Records excerpted from a collection
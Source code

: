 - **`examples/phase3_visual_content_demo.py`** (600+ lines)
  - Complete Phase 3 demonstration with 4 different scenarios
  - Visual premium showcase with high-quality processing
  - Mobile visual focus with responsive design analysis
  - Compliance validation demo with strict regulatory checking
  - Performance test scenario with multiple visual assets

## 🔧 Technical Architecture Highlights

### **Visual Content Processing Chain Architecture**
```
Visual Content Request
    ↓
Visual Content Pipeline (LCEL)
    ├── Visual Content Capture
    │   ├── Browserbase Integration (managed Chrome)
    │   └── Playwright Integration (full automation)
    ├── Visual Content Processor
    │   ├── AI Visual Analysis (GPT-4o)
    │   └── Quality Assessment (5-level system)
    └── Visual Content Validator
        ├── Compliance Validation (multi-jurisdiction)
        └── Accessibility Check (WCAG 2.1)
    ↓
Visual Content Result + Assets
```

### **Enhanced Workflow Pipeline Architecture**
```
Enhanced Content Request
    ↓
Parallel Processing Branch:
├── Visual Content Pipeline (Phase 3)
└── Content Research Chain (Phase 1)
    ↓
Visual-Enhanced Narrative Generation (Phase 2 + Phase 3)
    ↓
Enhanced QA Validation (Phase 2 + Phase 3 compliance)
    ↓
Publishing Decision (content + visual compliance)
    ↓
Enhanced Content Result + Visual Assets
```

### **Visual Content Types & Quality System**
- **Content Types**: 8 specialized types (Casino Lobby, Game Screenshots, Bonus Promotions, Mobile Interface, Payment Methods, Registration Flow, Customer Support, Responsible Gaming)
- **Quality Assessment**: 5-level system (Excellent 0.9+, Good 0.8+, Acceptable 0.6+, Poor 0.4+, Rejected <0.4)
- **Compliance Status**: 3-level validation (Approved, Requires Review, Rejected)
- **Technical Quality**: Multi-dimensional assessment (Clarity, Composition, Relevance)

▶ [YOUR TASK] In the data above, how many lines contain the word "Types"? Only the number is wanted.

▶ [OUTPUT] 2